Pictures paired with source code
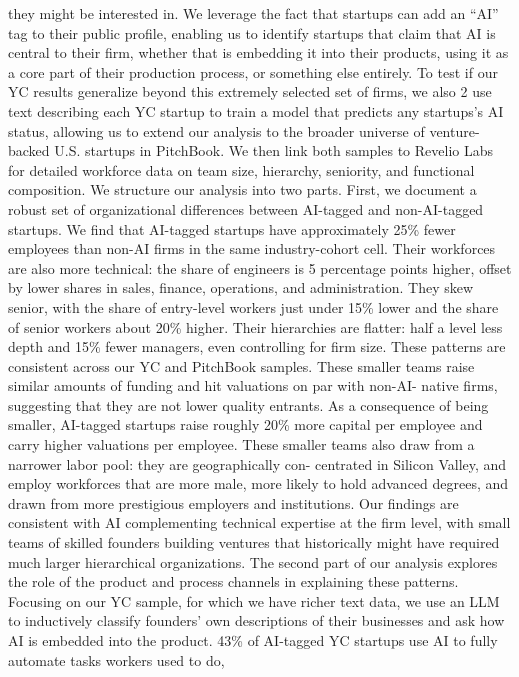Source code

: they might be interested in. We leverage the fact that startups can add an “AI” tag to their public
profile, enabling us to identify startups that claim that AI is central to their firm, whether that is
embedding it into their products, using it as a core part of their production process, or something
else entirely. To test if our YC results generalize beyond this extremely selected set of firms, we also
2
use text describing each YC startup to train a model that predicts any startups’s AI status, allowing
us to extend our analysis to the broader universe of venture-backed U.S. startups in PitchBook. We
then link both samples to Revelio Labs for detailed workforce data on team size, hierarchy, seniority,
and functional composition.
We structure our analysis into two parts. First, we document a robust set of organizational
differences between AI-tagged and non-AI-tagged startups. We find that AI-tagged startups have
approximately 25\% fewer employees than non-AI firms in the same industry-cohort cell.
Their
workforces are also more technical: the share of engineers is 5 percentage points higher, offset by
lower shares in sales, finance, operations, and administration. They skew senior, with the share of
entry-level workers just under 15\% lower and the share of senior workers about 20\% higher. Their
hierarchies are flatter: half a level less depth and 15\% fewer managers, even controlling for firm size.
These patterns are consistent across our YC and PitchBook samples.
These smaller teams raise similar amounts of funding and hit valuations on par with non-AI-
native firms, suggesting that they are not lower quality entrants. As a consequence of being smaller,
AI-tagged startups raise roughly 20\% more capital per employee and carry higher valuations per
employee. These smaller teams also draw from a narrower labor pool: they are geographically con-
centrated in Silicon Valley, and employ workforces that are more male, more likely to hold advanced
degrees, and drawn from more prestigious employers and institutions. Our findings are consistent
with AI complementing technical expertise at the firm level, with small teams of skilled founders
building ventures that historically might have required much larger hierarchical organizations.
The second part of our analysis explores the role of the product and process channels in explaining
these patterns. Focusing on our YC sample, for which we have richer text data, we use an LLM
to inductively classify founders’ own descriptions of their businesses and ask how AI is embedded
into the product. 43\% of AI-tagged YC startups use AI to fully automate tasks workers used to do,
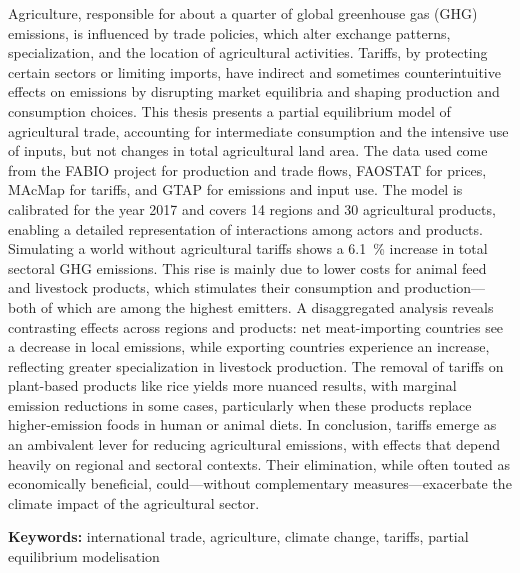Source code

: 
Agriculture, responsible for about a quarter of global greenhouse gas (GHG) emissions, is influenced by trade policies, which alter exchange patterns, specialization, and the location of agricultural activities. Tariffs, by protecting certain sectors or limiting imports, have indirect and sometimes counterintuitive effects on emissions by disrupting market equilibria and shaping production and consumption choices. This thesis presents a partial equilibrium model of agricultural trade, accounting for intermediate consumption and the intensive use of inputs, but not changes in total agricultural land area. The data used come from the FABIO project for production and trade flows, FAOSTAT for prices, MAcMap for tariffs, and GTAP for emissions and input use. The model is calibrated for the year 2017 and covers 14 regions and 30 agricultural products, enabling a detailed representation of interactions among actors and products.
Simulating a world without agricultural tariffs shows a 6.1~\% increase in total sectoral GHG emissions. This rise is mainly due to lower costs for animal feed and livestock products, which stimulates their consumption and production—both of which are among the highest emitters. A disaggregated analysis reveals contrasting effects across regions and products: net meat-importing countries see a decrease in local emissions, while exporting countries experience an increase, reflecting greater specialization in livestock production. The removal of tariffs on plant-based products like rice yields more nuanced results, with marginal emission reductions in some cases, particularly when these products replace higher-emission foods in human or animal diets.
In conclusion, tariffs emerge as an ambivalent lever for reducing agricultural emissions, with effects that depend heavily on regional and sectoral contexts. Their elimination, while often touted as economically beneficial, could—without complementary measures—exacerbate the climate impact of the agricultural sector.

\textbf{Keywords:} international trade, agriculture, climate change, tariffs, partial equilibrium modelisation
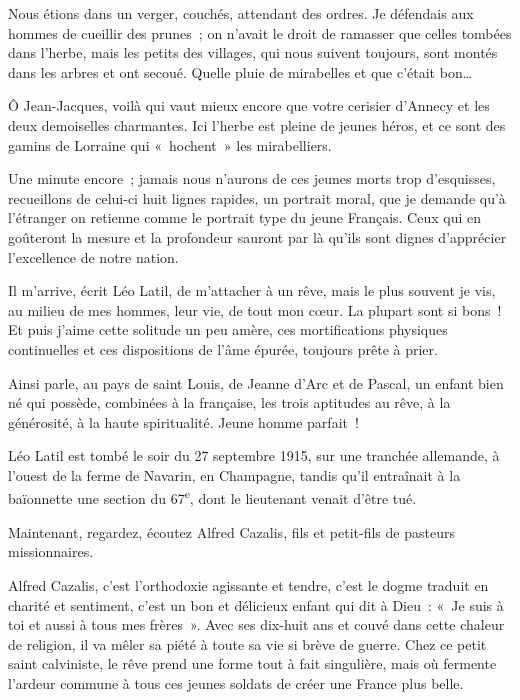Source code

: \documentclass[french,twoside]{book} %
\newenvironment{quoteblock}%
  {\begin{quoting}}
  {\end{quoting}}
\newenvironment{quotebar}{%
    \def\FrameCommand{{\color{rubric!10!}\vrule width 0.5em} \hspace{0.9em}}%
    \def\OuterFrameSep{\itemsep} %
    \MakeFramed {\advance\hsize-\width \FrameRestore}
  }%
  {%
    \endMakeFramed
  }
\renewenvironment{quoteblock}%
  {%
    \savenotes
    \setstretch{0.9}
    \normalfont
    \begin{quotebar}
  }
  {%
    \end{quotebar}
    \spewnotes
  }
\begin{document}
\begin{quoteblock}
 \noindent Nous étions dans un verger, couchés, attendant des ordres. Je défendais aux hommes de cueillir des prunes ; on n’avait le droit de ramasser que celles tombées dans l’herbe, mais les petits des villages, qui nous suivent toujours, sont montés dans les arbres et ont secoué. Quelle pluie de mirabelles et que c’était bon…‌
 \end{quoteblock}

\noindent Ô Jean-Jacques, voilà qui vaut mieux encore que votre cerisier d’Annecy et les deux demoiselles charmantes. Ici l’herbe est pleine de jeunes héros, et ce sont des gamins de Lorraine qui « hochent » les mirabelliers.‌\par
Une minute encore ; jamais nous n’aurons de ces jeunes morts trop d’esquisses, recueillons de celui-ci huit lignes rapides, un portrait moral, que je demande qu’à l’étranger on retienne comme le portrait type du jeune Français. Ceux qui en goûteront la mesure et la profondeur sauront par là qu’ils sont dignes d’apprécier l’excellence de notre nation.‌\par

\begin{quoteblock}
 \noindent Il m’arrive, écrit Léo Latil, de m’attacher à un rêve, mais le plus souvent je vis, au milieu de mes hommes, leur vie, de tout mon cœur. La plupart sont si bons ! Et puis j’aime cette solitude un peu amère, ces mortifications physiques continuelles et ces dispositions de l’âme épurée, toujours prête à prier.‌
 \end{quoteblock}

\noindent Ainsi parle, au pays de saint Louis, de Jeanne d’Arc et de Pascal, un enfant bien né qui possède, combinées à la française, les trois aptitudes au rêve, à la générosité, à la haute spiritualité. Jeune homme parfait !‌\par
Léo Latil est tombé le soir du 27 septembre 1915, sur une tranchée allemande, à l’ouest de la ferme de Navarin, en Champagne, tandis qu’il entraînait à la baïonnette une section du 67\textsuperscript{e}, dont le lieutenant venait d’être tué.‌\par
Maintenant, regardez, écoutez Alfred Cazalis, fils et petit-fils de pasteurs missionnaires.‌\par
Alfred Cazalis, c’est l’orthodoxie agissante et tendre, c’est le dogme traduit en charité et sentiment, c’est un bon et délicieux enfant qui dit à Dieu : « Je suis à toi et aussi à tous mes frères ». Avec ses dix-huit ans et couvé dans cette chaleur de religion, il va mêler sa piété à toute sa vie si brève de guerre. Chez ce petit saint calviniste, le rêve prend une forme tout à fait singulière, mais où fermente l’ardeur commune à tous ces jeunes soldats de créer une France plus belle.‌\par
\end{document}
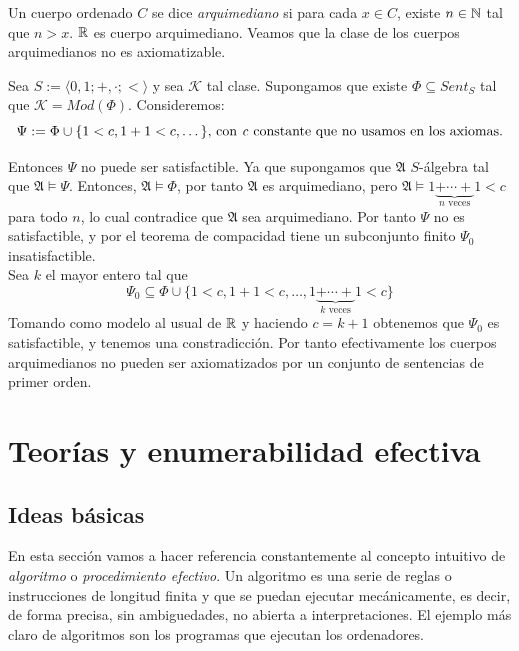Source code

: \begin{example}
Un cuerpo ordenado $C$ se dice \textit{arquimediano} si para cada $x \in C$, existe $n \in \mathbb{N}$ tal que $n > x$. $\mathbb{R}$ es cuerpo arquimediano. Veamos que la clase de los cuerpos arquimedianos no es axiomatizable.

Sea $S := \langle 0, 1; +, \cdot; <\rangle$ y sea $\mathcal{K}$ tal clase. Supongamos que existe $\Phi \subseteq Sent_S$ tal que $\mathcal{K} = Mod(\Phi)$. Consideremos:
$$\Psi := \Phi \cup \{1 < c, 1+1<c, \dots\} \text{, con \textit{c} constante que no usamos en los axiomas.}$$

Entonces $\Psi$ no puede ser satisfactible. Ya que supongamos que $\mathfrak{A}$ $S$-álgebra tal que $\mathfrak{A}\vDash \Psi$. Entonces, $\mathfrak{A}\vDash \Phi$, por tanto $\mathfrak{A}$ es arquimediano, pero $\mathfrak{A} \vDash  1  \underbrace{+ \cdots +}_\text{$n$ veces} 1 < c$ para todo $n$, lo cual contradice que $\mathfrak{A}$ sea arquimediano. Por tanto $\Psi$ no es satisfactible, y por el teorema de compacidad tiene un subconjunto finito $\Psi_0$ insatisfactible.\\


Sea $k$ el mayor entero tal que
$$\Psi_0 \subseteq \Phi \cup \{1 < c,1+1<c, \dots, 1  \underbrace{+ \cdots +}_\text{$k$ veces} 1 < c\}$$
Tomando como modelo al usual de $\mathbb{R}$ y haciendo $c = k+1$ obtenemos que $\Psi_0$ es satisfactible, y tenemos una constradicción. Por tanto efectivamente los cuerpos arquimedianos no pueden ser axiomatizados por un conjunto de sentencias de primer orden.
\end{example}


\section{Teorías y enumerabilidad efectiva}

\subsection{Ideas básicas}

En esta sección vamos a hacer referencia constantemente al concepto intuitivo de \textit{algoritmo} o \textit{procedimiento efectivo}. Un algoritmo es una serie de reglas o instrucciones de longitud finita y que se puedan ejecutar mecánicamente, es decir, de forma precisa, sin ambiguedades, no abierta a interpretaciones. El ejemplo más claro de algoritmos son los programas que ejecutan los ordenadores.\\

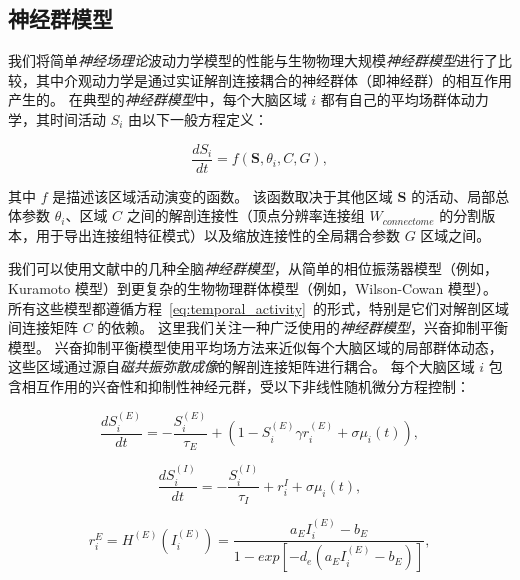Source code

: \documentclass[lang=cn,a4paper,newtx,citestyle=gb7714-2015, bibstyle=gb7714-2015]{elegantpaper}
\begin{document}
\subsection{神经群模型} \label{sec:neural_mass}

我们将简单\textit{神经场理论}波动力学模型的性能与生物物理大规模\textit{神经群模型}进行了比较，其中介观动力学是通过实证解剖连接耦合的神经群体（即神经群）的相互作用产生的。
在典型的\textit{神经群模型}中，每个大脑区域 $ i $ 都有自己的平均场群体动力学，其时间活动 $ S_i $ 由以下一般方程定义：

\begin{equation}\label{eq:temporal_activity}
	\frac{dS_i}{dt} = f(\boldsymbol{S}, \theta_i, C, G), 
\end{equation}

其中 $ f $ 是描述该区域活动演变的函数。
该函数取决于其他区域 $ \boldsymbol{S} $ 的活动、局部总体参数 $ \theta_i $、区域 $ C $ 之间的解剖连接性（顶点分辨率连接组 $ W_{connectome} $ 的分割版本，用于导出连接组特征模式）以及缩放连接性的全局耦合参数 $ G $ 区域之间。


我们可以使用文献中的几种全脑\textit{神经群模型}\cite{sanz2013virtual}，从简单的相位振荡器模型（例如，Kuramoto 模型\cite{breakspear2010generative}）到更复杂的生物物理群体模型（例如，Wilson-Cowan 模型\cite{wilson1972excitatory}）。
所有这些模型都遵循方程~\ref{eq:temporal_activity}~的形式，特别是它们对解剖区域间连接矩阵 $ C $ 的依赖。
这里我们关注一种广泛使用的\textit{神经群模型}，兴奋抑制平衡模型\cite{deco2014local,deco2021dynamical,demirtacs2019hierarchical,aquino2022intersection}。
兴奋抑制平衡模型使用平均场方法来近似每个大脑区域的局部群体动态，这些区域通过源自\textit{磁共振弥散成像}的解剖连接矩阵进行耦合。
每个大脑区域 $ i $ 包含相互作用的兴奋性和抑制性神经元群，受以下非线性随机微分方程控制：

\begin{equation}\label{eq:synaptic_gating_E}
	\frac{dS_i^{(E)}}{dt} = - \frac{S_i^{(E)}}{\tau_E} + (1-S_i^{(E)} \gamma r_i^(E) + \sigma \mu_i(t)),
\end{equation}

\begin{equation}\label{eq:synaptic_gating_I}
	\frac{dS_i^{(I)}}{dt} = - \frac{S_i^{(I)}}{\tau_I} + r_i^{I} + \sigma \mu_i(t),
\end{equation}

\begin{equation}\label{eq:firing_rate_E}
	r_i^{E} = H^{(E)} (I_i^{(E)}) = \frac{a_E I_i^{(E)} - b_E}{1 - exp[-d_e (a_E I_i^{(E)} - b_E)]},
\end{equation}
\end{document}
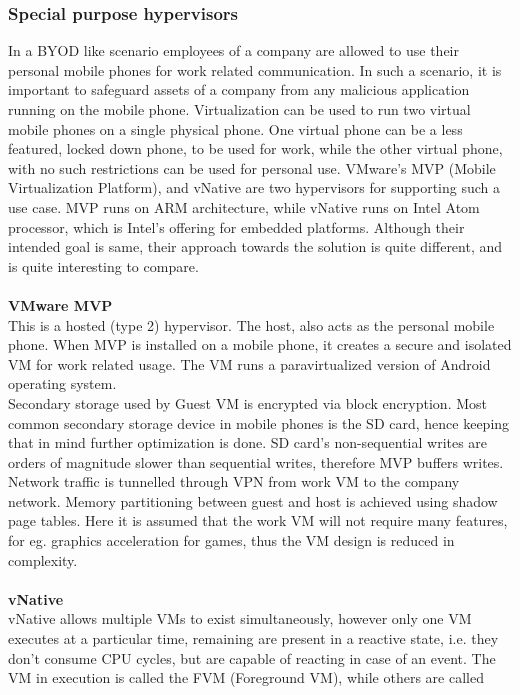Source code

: \documentclass[a4paper,10pt]{article}
\begin{document}
  \subsubsection{Special purpose hypervisors}
  In a BYOD like scenario employees of a company are allowed to use their personal mobile phones for work related communication. In such a scenario, it is important
  to safeguard assets of a company from any malicious application running on the mobile phone. Virtualization can be used to run two virtual mobile phones
  on a single physical phone. One virtual phone can be a less featured, locked down phone, to be used for work, while the other virtual phone, with no such restrictions
  can be used for personal use. VMware's MVP (Mobile Virtualization Platform)\cite{Barr:2010:VMV:1899928.1899945}, and vNative\cite{7006388} are two hypervisors
  for supporting such a use case. 
  MVP runs on ARM architecture, while vNative runs on Intel Atom processor, which is Intel's offering for embedded platforms.
  Although their intended goal is same, their approach towards the solution is quite different, and is quite interesting to compare.
  \\\\
  \textbf{VMware MVP}
  \\
  This is a hosted (type 2) hypervisor. The host, also acts as the personal mobile phone. When MVP is installed on a mobile phone, it creates a secure and isolated VM for work related usage.
  The VM runs a paravirtualized version of Android operating system.\\
  Secondary storage used by Guest VM is encrypted via block encryption. Most common secondary storage device in mobile phones is the SD card, hence keeping that 
  in mind further optimization is done. SD card's non-sequential writes are orders of magnitude slower than sequential writes, therefore MVP buffers writes.
  Network traffic is tunnelled through VPN from work VM to the company network. Memory partitioning between guest and host is achieved using shadow page tables.
  Here it is assumed that the work VM will not require many features, for eg. graphics acceleration for games, thus the VM design is reduced in complexity.
  \\\\
  \textbf{vNative}
  \\
  vNative allows multiple VMs to exist simultaneously, however only one VM executes at a particular time, remaining are present in a reactive state, i.e. they 
  don't consume CPU cycles, but are capable of reacting in case of an event. The VM in execution is called the FVM (Foreground VM), while others are called
\end{document}
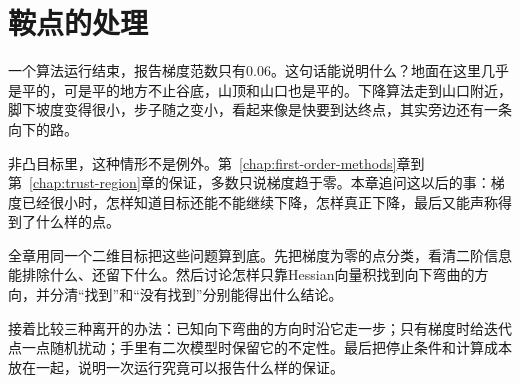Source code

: \chapter{鞍点的处理}
\label{chap:saddle-points}

一个算法运行结束，报告梯度范数只有$0.06$。这句话能说明什么？地面在这里几乎是平的，可是平的地方不止谷底，山顶和山口也是平的。下降算法走到山口附近，脚下坡度变得很小，步子随之变小，看起来像是快要到达终点，其实旁边还有一条向下的路。

非凸目标里，这种情形不是例外。第~\ref{chap:first-order-methods}章到第~\ref{chap:trust-region}章的保证，多数只说梯度趋于零。本章追问这以后的事：梯度已经很小时，怎样知道目标还能不能继续下降，怎样真正下降，最后又能声称得到了什么样的点。

全章用同一个二维目标把这些问题算到底。先把梯度为零的点分类，看清二阶信息能排除什么、还留下什么。然后讨论怎样只靠Hessian向量积找到向下弯曲的方向，并分清“找到”和“没有找到”分别能得出什么结论。

接着比较三种离开的办法：已知向下弯曲的方向时沿它走一步；只有梯度时给迭代点一点随机扰动；手里有二次模型时保留它的不定性。最后把停止条件和计算成本放在一起，说明一次运行究竟可以报告什么样的保证。






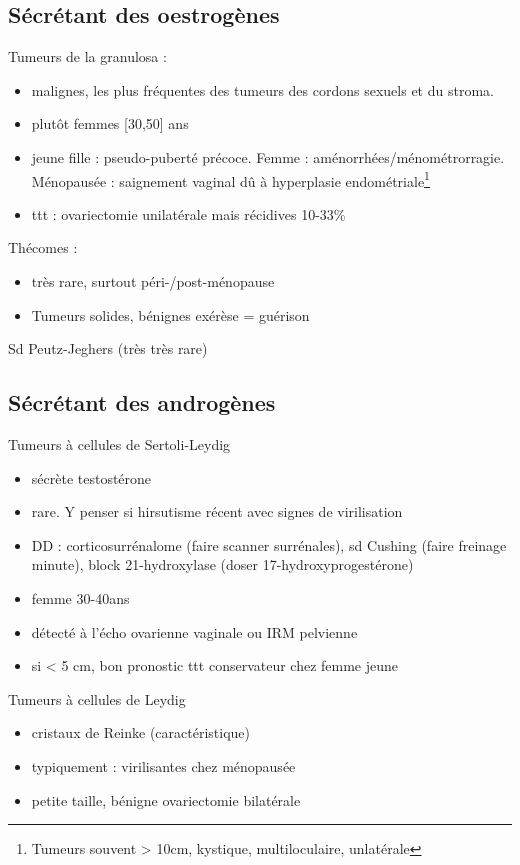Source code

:\documentclass{book}
\begin{document}
\subsection{Sécrétant des oestrogènes}
\label{sec:org6f528ce}
Tumeurs de la granulosa : 
\begin{itemize}
\item malignes, les plus fréquentes des tumeurs des cordons sexuels et du stroma.
\item plutôt femmes [30,50] ans
\item jeune fille : pseudo-puberté précoce. Femme :
aménorrhées/ménométrorragie. Ménopausée : saignement vaginal dû à hyperplasie
endométriale\footnote{Tumeurs souvent > 10cm, kystique, multiloculaire, unlatérale}
\item ttt : ovariectomie unilatérale mais récidives 10-33\%
\end{itemize}

Thécomes : 
\begin{itemize}
\item très rare, surtout péri-/post-ménopause
\item Tumeurs solides, bénignes \thus exérèse = guérison
\end{itemize}
Sd Peutz-Jeghers (très très rare)

\subsection{Sécrétant des androgènes}
\label{sec:org0085117}
Tumeurs à cellules de Sertoli-Leydig 
\begin{itemize}
\item sécrète testostérone
\item rare. Y penser si hirsutisme récent avec signes de virilisation
\item DD : corticosurrénalome (faire scanner surrénales), sd Cushing (faire freinage
minute), block 21-hydroxylase (doser 17-hydroxyprogestérone)
\item femme 30-40ans
\item détecté à l'écho ovarienne vaginale ou IRM pelvienne
\item si < 5 cm, bon pronostic \thus ttt conservateur chez femme jeune
\end{itemize}

Tumeurs à cellules de Leydig
\begin{itemize}
\item cristaux de Reinke (caractéristique)
\item typiquement : virilisantes chez ménopausée
\item petite taille, bénigne \thus ovariectomie bilatérale
\end{itemize}
\end{document}
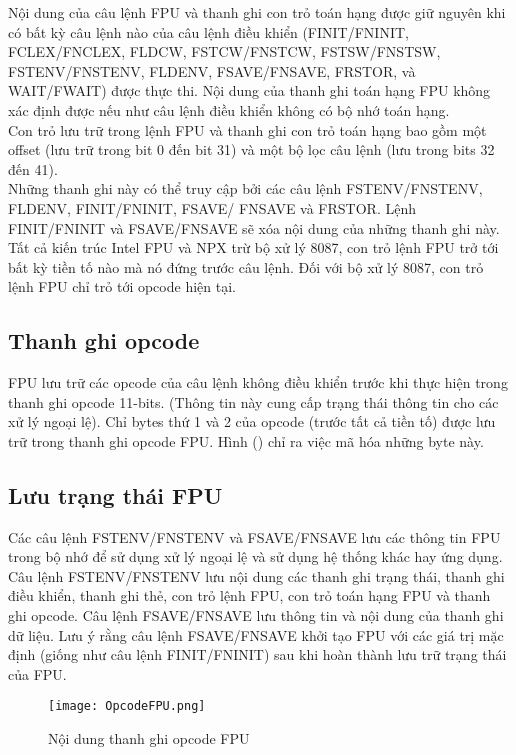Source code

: 	Nội dung của câu lệnh FPU và thanh ghi con trỏ toán hạng được giữ nguyên khi có bất kỳ câu lệnh nào của câu lệnh điều khiển (FINIT/FNINIT, FCLEX/FNCLEX, FLDCW, FSTCW/FNSTCW, FSTSW/FNSTSW, FSTENV/FNSTENV, FLDENV, FSAVE/FNSAVE, FRSTOR, và WAIT/FWAIT) được thực thi. Nội dung của thanh ghi toán hạng FPU không xác định được nếu như câu lệnh điều khiển không có bộ nhớ toán hạng.\\
	
 	Con trỏ lưu trữ trong lệnh FPU và thanh ghi con trỏ toán hạng bao gồm một offset (lưu trữ trong bit 0 đến bit 31) và một bộ lọc câu lệnh (lưu trong bits 32 đến 41). \\
 	
	Những thanh ghi này có thể truy cập bởi các câu lệnh FSTENV/FNSTENV, FLDENV, FINIT/FNINIT, FSAVE/ FNSAVE và FRSTOR. Lệnh FINIT/FNINIT và FSAVE/FNSAVE sẽ xóa nội dung của những thanh ghi này.\\
	
	Tất cả kiến trúc Intel FPU và NPX trừ bộ xử lý 8087, con trỏ lệnh FPU trở tới bất kỳ tiền tố nào mà nó đứng trước câu lệnh. Đối với bộ xử lý 8087, con trỏ lệnh FPU chỉ trỏ tới opcode hiện tại.
	
 		\subsection*{Thanh ghi opcode}
	FPU lưu trữ các opcode của câu lệnh không điều khiển trước khi thực hiện trong thanh ghi opcode 11-bits. (Thông tin này cung cấp trạng thái thông tin cho các xử lý ngoại lệ). Chỉ bytes thứ 1 và 2 của opcode (trước tất cả tiền tố) được lưu trữ trong thanh ghi opcode FPU. Hình () chỉ ra việc mã hóa những byte này.
	
		\subsection*{ Lưu trạng thái FPU}
	Các câu lệnh FSTENV/FNSTENV và FSAVE/FNSAVE lưu các thông tin FPU trong bộ nhớ để sử dụng xử lý ngoại lệ và sử dụng hệ thống khác hay ứng dụng. Câu lệnh FSTENV/FNSTENV lưu nội dung các thanh ghi trạng thái, thanh ghi điều khiển, thanh ghi thẻ, con trỏ lệnh FPU, con trỏ toán hạng FPU và thanh ghi opcode. Câu lệnh FSAVE/FNSAVE lưu thông tin và nội dung của thanh ghi dữ liệu. Lưu ý rằng câu lệnh FSAVE/FNSAVE khởi tạo FPU với các giá trị mặc định (giống như câu lệnh FINIT/FNINIT) sau khi hoàn thành lưu trữ trạng thái của FPU.
	\begin{center}
			\begin{figure}[htp]
				\begin{center}
					\texttt{[image: OpcodeFPU.png]}
				\end{center}
				\caption{Nội dung thanh ghi opcode FPU}				
				\label{fig:OpFPU}				
			\end{figure}
		\end{center}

Task requirements. Retype the entries above exactly, starting at their first line and ending with the line that holds "use text describing"; pictures stay out.

Problem solution.
Source code

: they might be interested in. We leverage the fact that startups can add an “AI” tag to their public
profile, enabling us to identify startups that claim that AI is central to their firm, whether that is
embedding it into their products, using it as a core part of their production process, or something
else entirely. To test if our YC results generalize beyond this extremely selected set of firms, we also
2
use text describing each YC startup to train a model that predicts any startups’s AI status, allowing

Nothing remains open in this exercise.